Problem details: Check the listing below for lines that hold "link". How many are there? Please give only the number.

-- Data records follows --

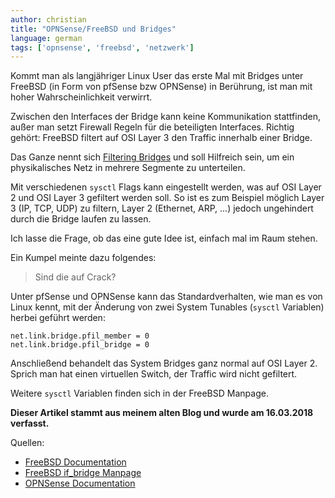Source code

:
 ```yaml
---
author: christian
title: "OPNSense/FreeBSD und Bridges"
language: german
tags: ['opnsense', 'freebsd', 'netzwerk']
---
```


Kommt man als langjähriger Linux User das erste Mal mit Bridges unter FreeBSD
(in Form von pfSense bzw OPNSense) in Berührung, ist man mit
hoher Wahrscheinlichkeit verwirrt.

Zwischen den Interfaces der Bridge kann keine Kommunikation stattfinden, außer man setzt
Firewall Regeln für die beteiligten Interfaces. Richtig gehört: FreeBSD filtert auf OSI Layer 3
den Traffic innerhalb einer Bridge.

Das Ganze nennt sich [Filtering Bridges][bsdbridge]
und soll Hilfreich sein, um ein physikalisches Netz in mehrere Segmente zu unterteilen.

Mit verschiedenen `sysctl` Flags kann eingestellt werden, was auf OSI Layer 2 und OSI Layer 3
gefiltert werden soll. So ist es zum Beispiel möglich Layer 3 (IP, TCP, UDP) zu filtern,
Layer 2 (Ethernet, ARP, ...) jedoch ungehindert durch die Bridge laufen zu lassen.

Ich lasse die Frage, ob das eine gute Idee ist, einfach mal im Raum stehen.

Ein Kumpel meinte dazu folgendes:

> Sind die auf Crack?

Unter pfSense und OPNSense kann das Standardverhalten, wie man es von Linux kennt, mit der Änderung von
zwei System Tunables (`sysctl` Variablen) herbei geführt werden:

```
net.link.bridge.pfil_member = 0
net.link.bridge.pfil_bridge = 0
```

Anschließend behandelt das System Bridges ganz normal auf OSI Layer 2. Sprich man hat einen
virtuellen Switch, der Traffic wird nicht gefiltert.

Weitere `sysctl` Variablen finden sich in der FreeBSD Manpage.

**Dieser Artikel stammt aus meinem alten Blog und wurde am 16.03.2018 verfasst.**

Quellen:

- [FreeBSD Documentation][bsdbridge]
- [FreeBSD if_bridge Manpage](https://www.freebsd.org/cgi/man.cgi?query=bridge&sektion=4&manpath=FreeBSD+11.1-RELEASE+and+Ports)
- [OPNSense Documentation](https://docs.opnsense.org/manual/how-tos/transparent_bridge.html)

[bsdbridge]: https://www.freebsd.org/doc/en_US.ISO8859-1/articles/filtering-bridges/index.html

-- Data records concluded --
-- Data records follows --

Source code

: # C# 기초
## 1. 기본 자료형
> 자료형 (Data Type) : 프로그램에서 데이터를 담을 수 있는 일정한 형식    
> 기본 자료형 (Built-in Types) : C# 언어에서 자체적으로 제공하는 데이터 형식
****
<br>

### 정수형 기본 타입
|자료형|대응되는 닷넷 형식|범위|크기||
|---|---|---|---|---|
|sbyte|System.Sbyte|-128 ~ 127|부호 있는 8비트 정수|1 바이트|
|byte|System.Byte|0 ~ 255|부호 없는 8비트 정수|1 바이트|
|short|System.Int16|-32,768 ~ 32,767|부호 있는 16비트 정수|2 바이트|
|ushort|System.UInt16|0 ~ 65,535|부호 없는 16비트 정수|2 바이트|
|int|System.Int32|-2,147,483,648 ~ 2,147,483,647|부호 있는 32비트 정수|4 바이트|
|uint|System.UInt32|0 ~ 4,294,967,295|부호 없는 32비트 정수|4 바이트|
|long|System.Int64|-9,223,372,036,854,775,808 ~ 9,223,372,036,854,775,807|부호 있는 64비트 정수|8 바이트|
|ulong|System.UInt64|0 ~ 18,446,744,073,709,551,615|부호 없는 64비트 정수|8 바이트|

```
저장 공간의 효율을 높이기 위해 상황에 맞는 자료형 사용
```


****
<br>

-- Data records concluded --

Your solution: 2